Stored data
BEGIN

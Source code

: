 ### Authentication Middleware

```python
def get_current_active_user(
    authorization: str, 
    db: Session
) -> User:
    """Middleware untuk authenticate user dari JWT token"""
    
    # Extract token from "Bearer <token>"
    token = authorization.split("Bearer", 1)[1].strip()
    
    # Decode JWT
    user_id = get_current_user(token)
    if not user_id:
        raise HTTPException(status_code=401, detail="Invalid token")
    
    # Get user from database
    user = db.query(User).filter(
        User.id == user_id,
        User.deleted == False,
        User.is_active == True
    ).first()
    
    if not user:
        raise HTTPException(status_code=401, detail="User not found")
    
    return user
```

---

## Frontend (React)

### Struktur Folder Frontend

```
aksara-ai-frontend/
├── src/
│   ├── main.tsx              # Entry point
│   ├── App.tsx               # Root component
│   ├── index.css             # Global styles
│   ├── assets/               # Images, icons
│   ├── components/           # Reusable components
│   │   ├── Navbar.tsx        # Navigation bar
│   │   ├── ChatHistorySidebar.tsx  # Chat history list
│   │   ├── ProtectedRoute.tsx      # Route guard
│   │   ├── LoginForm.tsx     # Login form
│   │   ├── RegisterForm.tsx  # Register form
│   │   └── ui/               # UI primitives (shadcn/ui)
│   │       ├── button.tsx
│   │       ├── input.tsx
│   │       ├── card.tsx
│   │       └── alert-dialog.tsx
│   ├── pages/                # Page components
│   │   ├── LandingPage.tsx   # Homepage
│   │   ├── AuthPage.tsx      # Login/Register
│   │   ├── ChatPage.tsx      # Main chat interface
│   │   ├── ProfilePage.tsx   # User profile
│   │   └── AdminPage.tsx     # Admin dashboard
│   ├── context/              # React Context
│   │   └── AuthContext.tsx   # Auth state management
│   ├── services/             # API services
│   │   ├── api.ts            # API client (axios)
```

END

WHAT IS REQUIRED:
Each entry above is to be returned exactly as given.

EXERCISE SOLUTION:
Source code

: ### Authentication Middleware

```python
def get_current_active_user(
    authorization: str, 
    db: Session
) -> User:
    """Middleware untuk authenticate user dari JWT token"""
    
    # Extract token from "Bearer <token>"
    token = authorization.split("Bearer", 1)[1].strip()
    
    # Decode JWT
    user_id = get_current_user(token)
    if not user_id:
        raise HTTPException(status_code=401, detail="Invalid token")
    
    # Get user from database
    user = db.query(User).filter(
        User.id == user_id,
        User.deleted == False,
        User.is_active == True
    ).first()
    
    if not user:
        raise HTTPException(status_code=401, detail="User not found")
    
    return user
```

---

## Frontend (React)

### Struktur Folder Frontend

```
aksara-ai-frontend/
├── src/
│   ├── main.tsx              # Entry point
│   ├── App.tsx               # Root component
│   ├── index.css             # Global styles
│   ├── assets/               # Images, icons
│   ├── components/           # Reusable components
│   │   ├── Navbar.tsx        # Navigation bar
│   │   ├── ChatHistorySidebar.tsx  # Chat history list
│   │   ├── ProtectedRoute.tsx      # Route guard
│   │   ├── LoginForm.tsx     # Login form
│   │   ├── RegisterForm.tsx  # Register form
│   │   └── ui/               # UI primitives (shadcn/ui)
│   │       ├── button.tsx
│   │       ├── input.tsx
│   │       ├── card.tsx
│   │       └── alert-dialog.tsx
│   ├── pages/                # Page components
│   │   ├── LandingPage.tsx   # Homepage
│   │   ├── AuthPage.tsx      # Login/Register
│   │   ├── ChatPage.tsx      # Main chat interface
│   │   ├── ProfilePage.tsx   # User profile
│   │   └── AdminPage.tsx     # Admin dashboard
│   ├── context/              # React Context
│   │   └── AuthContext.tsx   # Auth state management
│   ├── services/             # API services
│   │   ├── api.ts            # API client (axios)
```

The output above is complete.